The Grand Prix’s predecessor was the Ventura, which was a Catalina-based sporty full-size car. But the GP would gain its own styling cues, such as a squared-off roof rather than a fastback look. Performance would also be at the forefront, and the Grand Prix would come with nothing less than a 389 cubic inch V8 engine. Inside, the car would be trimmed with Morrokide vinyl over bucket seats and a 2+2 set-up with a fold-down armrest breaking up the back seat. A console, of course, was standard fare.

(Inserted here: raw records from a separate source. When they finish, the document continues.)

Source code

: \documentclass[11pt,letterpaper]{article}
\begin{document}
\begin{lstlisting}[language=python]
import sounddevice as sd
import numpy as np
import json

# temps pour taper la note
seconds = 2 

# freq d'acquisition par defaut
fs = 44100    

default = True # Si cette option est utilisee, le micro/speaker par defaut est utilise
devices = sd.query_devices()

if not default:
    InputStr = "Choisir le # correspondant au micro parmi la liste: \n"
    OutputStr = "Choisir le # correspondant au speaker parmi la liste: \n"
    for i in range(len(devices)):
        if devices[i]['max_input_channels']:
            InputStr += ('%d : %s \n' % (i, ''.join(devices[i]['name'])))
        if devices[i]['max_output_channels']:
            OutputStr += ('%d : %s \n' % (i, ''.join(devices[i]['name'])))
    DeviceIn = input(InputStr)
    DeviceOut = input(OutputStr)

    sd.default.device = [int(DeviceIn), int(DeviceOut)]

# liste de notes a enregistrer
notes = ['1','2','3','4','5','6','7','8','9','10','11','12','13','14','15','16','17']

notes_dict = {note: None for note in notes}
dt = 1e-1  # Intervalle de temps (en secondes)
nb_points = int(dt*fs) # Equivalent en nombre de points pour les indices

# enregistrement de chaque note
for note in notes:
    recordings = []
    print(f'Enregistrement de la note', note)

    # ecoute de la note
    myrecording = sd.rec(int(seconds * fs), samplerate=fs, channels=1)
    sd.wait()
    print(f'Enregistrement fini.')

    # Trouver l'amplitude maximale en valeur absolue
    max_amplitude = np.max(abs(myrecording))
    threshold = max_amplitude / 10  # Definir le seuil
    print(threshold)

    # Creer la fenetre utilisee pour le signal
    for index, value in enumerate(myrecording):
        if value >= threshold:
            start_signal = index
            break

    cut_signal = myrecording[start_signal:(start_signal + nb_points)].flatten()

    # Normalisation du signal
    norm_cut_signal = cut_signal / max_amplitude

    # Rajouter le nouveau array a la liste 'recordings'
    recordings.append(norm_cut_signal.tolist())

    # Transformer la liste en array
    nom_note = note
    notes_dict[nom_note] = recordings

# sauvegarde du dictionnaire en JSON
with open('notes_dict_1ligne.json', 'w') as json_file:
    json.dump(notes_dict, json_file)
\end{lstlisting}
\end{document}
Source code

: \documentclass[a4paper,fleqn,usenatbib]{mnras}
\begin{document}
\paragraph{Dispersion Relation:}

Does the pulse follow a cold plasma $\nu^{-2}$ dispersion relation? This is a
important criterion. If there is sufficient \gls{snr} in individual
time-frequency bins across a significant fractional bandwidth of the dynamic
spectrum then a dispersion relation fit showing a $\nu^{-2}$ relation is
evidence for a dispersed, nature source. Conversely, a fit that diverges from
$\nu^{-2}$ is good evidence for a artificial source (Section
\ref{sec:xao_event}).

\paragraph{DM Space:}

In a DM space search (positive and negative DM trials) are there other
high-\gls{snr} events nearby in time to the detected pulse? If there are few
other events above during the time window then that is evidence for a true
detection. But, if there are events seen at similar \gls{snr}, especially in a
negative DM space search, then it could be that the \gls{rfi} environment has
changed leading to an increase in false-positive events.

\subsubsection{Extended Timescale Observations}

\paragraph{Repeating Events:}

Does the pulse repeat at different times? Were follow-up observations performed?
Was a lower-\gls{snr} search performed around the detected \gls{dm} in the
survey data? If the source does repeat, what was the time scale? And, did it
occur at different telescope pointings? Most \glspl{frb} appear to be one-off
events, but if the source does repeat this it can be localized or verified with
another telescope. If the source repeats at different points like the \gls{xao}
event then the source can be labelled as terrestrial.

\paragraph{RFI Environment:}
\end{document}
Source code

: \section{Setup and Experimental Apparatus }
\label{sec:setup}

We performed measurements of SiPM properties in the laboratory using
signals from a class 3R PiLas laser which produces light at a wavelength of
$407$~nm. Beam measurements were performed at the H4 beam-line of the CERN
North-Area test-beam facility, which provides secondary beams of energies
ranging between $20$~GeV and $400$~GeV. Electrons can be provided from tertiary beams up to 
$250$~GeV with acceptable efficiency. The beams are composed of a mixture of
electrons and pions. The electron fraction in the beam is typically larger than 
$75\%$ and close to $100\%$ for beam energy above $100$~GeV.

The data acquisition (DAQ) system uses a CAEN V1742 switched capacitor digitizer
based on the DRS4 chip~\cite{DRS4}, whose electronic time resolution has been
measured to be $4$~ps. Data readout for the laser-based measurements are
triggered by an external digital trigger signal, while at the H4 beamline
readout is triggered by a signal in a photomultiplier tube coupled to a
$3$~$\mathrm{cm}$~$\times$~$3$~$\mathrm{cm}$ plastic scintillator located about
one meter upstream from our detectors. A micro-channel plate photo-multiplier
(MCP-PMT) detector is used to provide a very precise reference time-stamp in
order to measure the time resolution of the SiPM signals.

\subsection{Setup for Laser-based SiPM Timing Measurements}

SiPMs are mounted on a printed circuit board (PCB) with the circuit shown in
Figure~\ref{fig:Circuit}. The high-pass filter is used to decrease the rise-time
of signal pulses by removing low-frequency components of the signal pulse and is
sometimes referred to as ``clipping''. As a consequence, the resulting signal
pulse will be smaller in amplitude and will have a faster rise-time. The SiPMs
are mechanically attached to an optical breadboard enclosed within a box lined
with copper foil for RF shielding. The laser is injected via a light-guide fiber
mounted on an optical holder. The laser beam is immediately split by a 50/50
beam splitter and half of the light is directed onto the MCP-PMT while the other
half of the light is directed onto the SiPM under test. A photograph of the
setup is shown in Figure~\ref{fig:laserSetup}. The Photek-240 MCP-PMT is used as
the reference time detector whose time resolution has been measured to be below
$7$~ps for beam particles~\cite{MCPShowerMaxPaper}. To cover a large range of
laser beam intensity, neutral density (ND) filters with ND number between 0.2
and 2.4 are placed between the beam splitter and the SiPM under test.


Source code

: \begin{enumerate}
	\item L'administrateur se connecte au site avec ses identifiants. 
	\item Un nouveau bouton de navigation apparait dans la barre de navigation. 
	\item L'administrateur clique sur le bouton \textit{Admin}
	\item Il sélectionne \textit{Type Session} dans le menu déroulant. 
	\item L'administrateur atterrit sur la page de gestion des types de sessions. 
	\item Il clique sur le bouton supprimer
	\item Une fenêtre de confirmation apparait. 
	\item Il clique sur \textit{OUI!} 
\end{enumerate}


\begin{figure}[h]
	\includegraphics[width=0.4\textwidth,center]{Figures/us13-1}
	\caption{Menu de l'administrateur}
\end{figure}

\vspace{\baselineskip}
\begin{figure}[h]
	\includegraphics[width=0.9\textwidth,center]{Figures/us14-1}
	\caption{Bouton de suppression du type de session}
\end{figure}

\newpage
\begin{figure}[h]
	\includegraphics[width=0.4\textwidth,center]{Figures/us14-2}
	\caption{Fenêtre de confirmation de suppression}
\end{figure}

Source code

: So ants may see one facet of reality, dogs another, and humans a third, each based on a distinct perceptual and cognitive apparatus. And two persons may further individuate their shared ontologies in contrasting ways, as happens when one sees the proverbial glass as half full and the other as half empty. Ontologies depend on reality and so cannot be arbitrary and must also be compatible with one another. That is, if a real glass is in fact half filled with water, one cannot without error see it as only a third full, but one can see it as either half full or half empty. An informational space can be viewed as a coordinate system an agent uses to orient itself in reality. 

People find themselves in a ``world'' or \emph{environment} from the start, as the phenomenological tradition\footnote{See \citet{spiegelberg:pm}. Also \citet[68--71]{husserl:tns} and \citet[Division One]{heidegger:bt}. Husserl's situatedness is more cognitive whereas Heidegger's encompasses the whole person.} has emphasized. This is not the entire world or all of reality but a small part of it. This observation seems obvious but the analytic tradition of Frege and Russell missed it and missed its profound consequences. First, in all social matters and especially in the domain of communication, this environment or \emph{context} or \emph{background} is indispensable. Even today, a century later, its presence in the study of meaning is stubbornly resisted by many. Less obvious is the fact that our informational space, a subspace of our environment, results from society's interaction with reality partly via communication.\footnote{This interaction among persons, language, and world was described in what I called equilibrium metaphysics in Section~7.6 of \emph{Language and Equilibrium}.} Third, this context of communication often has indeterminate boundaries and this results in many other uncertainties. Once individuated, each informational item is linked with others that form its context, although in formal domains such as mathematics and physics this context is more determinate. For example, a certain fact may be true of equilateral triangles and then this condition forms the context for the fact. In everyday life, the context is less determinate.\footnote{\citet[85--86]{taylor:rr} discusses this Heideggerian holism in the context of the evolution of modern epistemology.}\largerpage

In its third year, Pontiac built 63,810 copies of the Grand Prix and just 3,124 were equipped with a manual transmission of any kind. The seller has an options/production document that may indicate as few as 1,131 of those were a 4-speed, like this car. Most buyers opted for the automatic transmission. So, the seller’s car is in rare territory mechanically. The Grand Prix shared its engines with the Bonneville, so no less than five 389 and two 421 V8s were available. The seller doesn’t identify which is in this car, so we’re going with a 389.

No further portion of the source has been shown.